■ **PROMPT**: Write out all of the entries below word for word.

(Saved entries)
########################################
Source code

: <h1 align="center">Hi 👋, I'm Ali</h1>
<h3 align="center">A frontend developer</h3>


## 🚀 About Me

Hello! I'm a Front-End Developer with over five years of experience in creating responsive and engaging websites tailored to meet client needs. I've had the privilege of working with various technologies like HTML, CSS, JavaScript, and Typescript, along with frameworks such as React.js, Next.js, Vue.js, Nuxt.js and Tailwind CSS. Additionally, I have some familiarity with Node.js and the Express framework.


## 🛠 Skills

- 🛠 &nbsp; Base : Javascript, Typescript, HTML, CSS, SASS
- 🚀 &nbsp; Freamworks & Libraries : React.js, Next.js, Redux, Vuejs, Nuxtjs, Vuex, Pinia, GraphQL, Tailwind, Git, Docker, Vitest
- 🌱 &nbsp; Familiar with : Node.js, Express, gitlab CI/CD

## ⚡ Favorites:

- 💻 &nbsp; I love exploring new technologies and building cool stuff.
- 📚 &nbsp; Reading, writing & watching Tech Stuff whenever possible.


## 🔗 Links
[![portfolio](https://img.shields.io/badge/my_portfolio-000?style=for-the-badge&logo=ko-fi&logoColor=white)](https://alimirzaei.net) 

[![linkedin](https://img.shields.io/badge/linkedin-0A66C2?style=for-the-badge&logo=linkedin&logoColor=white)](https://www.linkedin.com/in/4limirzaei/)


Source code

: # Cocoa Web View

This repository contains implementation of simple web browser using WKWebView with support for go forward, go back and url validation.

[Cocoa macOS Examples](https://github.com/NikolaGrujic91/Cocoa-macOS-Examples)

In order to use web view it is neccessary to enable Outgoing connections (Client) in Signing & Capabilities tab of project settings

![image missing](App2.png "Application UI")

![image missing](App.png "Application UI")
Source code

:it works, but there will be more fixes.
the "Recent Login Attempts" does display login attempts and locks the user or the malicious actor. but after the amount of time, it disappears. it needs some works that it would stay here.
########################################
■ **COMPLETED TASK**:
Source code

: <h1 align="center">Hi 👋, I'm Ali</h1>
<h3 align="center">A frontend developer</h3>


## 🚀 About Me

Hello! I'm a Front-End Developer with over five years of experience in creating responsive and engaging websites tailored to meet client needs. I've had the privilege of working with various technologies like HTML, CSS, JavaScript, and Typescript, along with frameworks such as React.js, Next.js, Vue.js, Nuxt.js and Tailwind CSS. Additionally, I have some familiarity with Node.js and the Express framework.


## 🛠 Skills

- 🛠 &nbsp; Base : Javascript, Typescript, HTML, CSS, SASS
- 🚀 &nbsp; Freamworks & Libraries : React.js, Next.js, Redux, Vuejs, Nuxtjs, Vuex, Pinia, GraphQL, Tailwind, Git, Docker, Vitest
- 🌱 &nbsp; Familiar with : Node.js, Express, gitlab CI/CD

## ⚡ Favorites:

- 💻 &nbsp; I love exploring new technologies and building cool stuff.
- 📚 &nbsp; Reading, writing & watching Tech Stuff whenever possible.


## 🔗 Links
[![portfolio](https://img.shields.io/badge/my_portfolio-000?style=for-the-badge&logo=ko-fi&logoColor=white)](https://alimirzaei.net) 

[![linkedin](https://img.shields.io/badge/linkedin-0A66C2?style=for-the-badge&logo=linkedin&logoColor=white)](https://www.linkedin.com/in/4limirzaei/)


Source code

: # Cocoa Web View

This repository contains implementation of simple web browser using WKWebView with support for go forward, go back and url validation.

[Cocoa macOS Examples](https://github.com/NikolaGrujic91/Cocoa-macOS-Examples)

In order to use web view it is neccessary to enable Outgoing connections (Client) in Signing & Capabilities tab of project settings

![image missing](App2.png "Application UI")

![image missing](App.png "Application UI")
Source code

:it works, but there will be more fixes.
the "Recent Login Attempts" does display login attempts and locks the user or the malicious actor. but after the amount of time, it disappears. it needs some works that it would stay here.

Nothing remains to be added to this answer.